Using Azure Data Factory, companies can create and schedule data-driven workflows, which are called pipelines, that can ingest data from disparate data stores. ADF can process and transform the data by using compute services such as Azure HDInsight Hadoop, Spark, Azure Data Lake Analytics and Azure Machine Learning.
Users can also publish output data to data stores such as Azure SQL Data Warehouse for use by business intelligence (BI) applications. The idea is, that by using Azure Data Factory, raw data can be organized by users into meaningful data stores and data lakes for better business decisions.
An example of this might involve a gaming company that collects petabytes of game logs that are produced by games in the cloud. The company wants to analyze the logs to gain insights into customer preferences, demographics and usage behavior, as well as identify up-sell and cross-sell opportunities, develop compelling new features, drive business growth and provide improved customer experiences.
To analyze the logs, the company can use reference data such as customer information, game information and marketing campaign information that is in an on-premises data store. The company can combine it with additional log data that it has in a cloud data store. To extract insights, it can process the joined data by using a Spark cluster in the cloud (Azure HDInsight) and publish the transformed data into a cloud data warehouse such as Azure SQL Data Warehouse to build a report on top of it. The workflow can be automated so it can be monitored and managed each day and can be executed when files land in a blob store container.
Pricing for Azure Data Factory services is based on usage and has no setup, upfront or termination costs.
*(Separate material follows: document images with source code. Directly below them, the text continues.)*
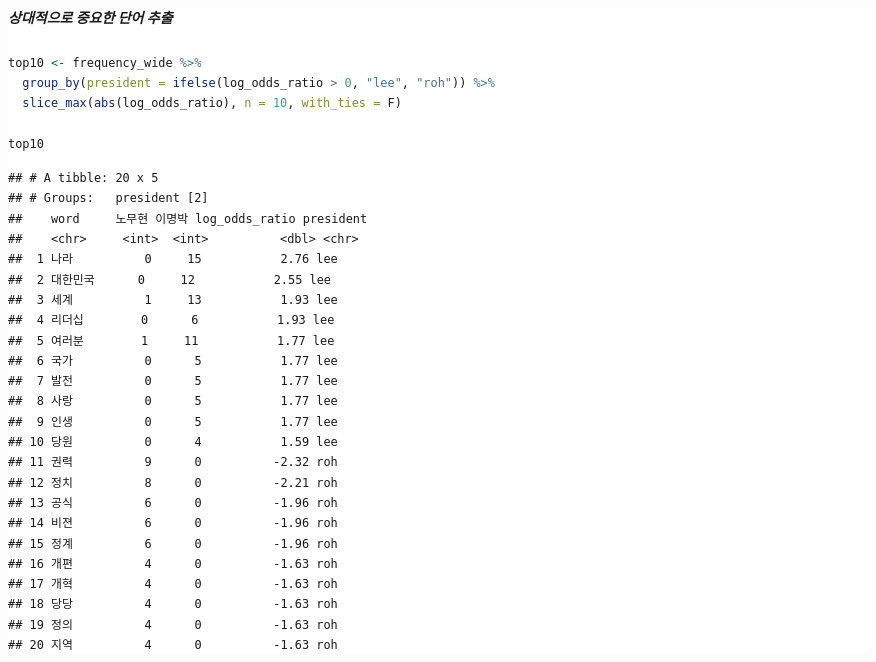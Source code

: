 ##### 상대적으로 중요한 단어 추출

``` r
top10 <- frequency_wide %>%
  group_by(president = ifelse(log_odds_ratio > 0, "lee", "roh")) %>%
  slice_max(abs(log_odds_ratio), n = 10, with_ties = F)

top10
```

    ## # A tibble: 20 x 5
    ## # Groups:   president [2]
    ##    word     노무현 이명박 log_odds_ratio president
    ##    <chr>     <int>  <int>          <dbl> <chr>    
    ##  1 나라          0     15           2.76 lee      
    ##  2 대한민국      0     12           2.55 lee      
    ##  3 세계          1     13           1.93 lee      
    ##  4 리더십        0      6           1.93 lee      
    ##  5 여러분        1     11           1.77 lee      
    ##  6 국가          0      5           1.77 lee      
    ##  7 발전          0      5           1.77 lee      
    ##  8 사랑          0      5           1.77 lee      
    ##  9 인생          0      5           1.77 lee      
    ## 10 당원          0      4           1.59 lee      
    ## 11 권력          9      0          -2.32 roh      
    ## 12 정치          8      0          -2.21 roh      
    ## 13 공식          6      0          -1.96 roh      
    ## 14 비젼          6      0          -1.96 roh      
    ## 15 정계          6      0          -1.96 roh      
    ## 16 개편          4      0          -1.63 roh      
    ## 17 개혁          4      0          -1.63 roh      
    ## 18 당당          4      0          -1.63 roh      
    ## 19 정의          4      0          -1.63 roh      
    ## 20 지역          4      0          -1.63 roh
It is based on the number of activities that are run, the volume of data that is moved, the number of compute hours required for SQL Server Integration Services (SSIS) and whether a pipeline is active or not.
Although Azure Data Factory simplifies the processing of large data volumes, it does not make Azure management, Azure migration or Azure monitoring easier. To simplify Azure management, try 5nine Cloud Manager. 5nine Cloud Manager simplifies and unifies Azure management by providing a familiar, easy-to-use interface that evokes the private cloud experience and keeps your teams at their productive peak.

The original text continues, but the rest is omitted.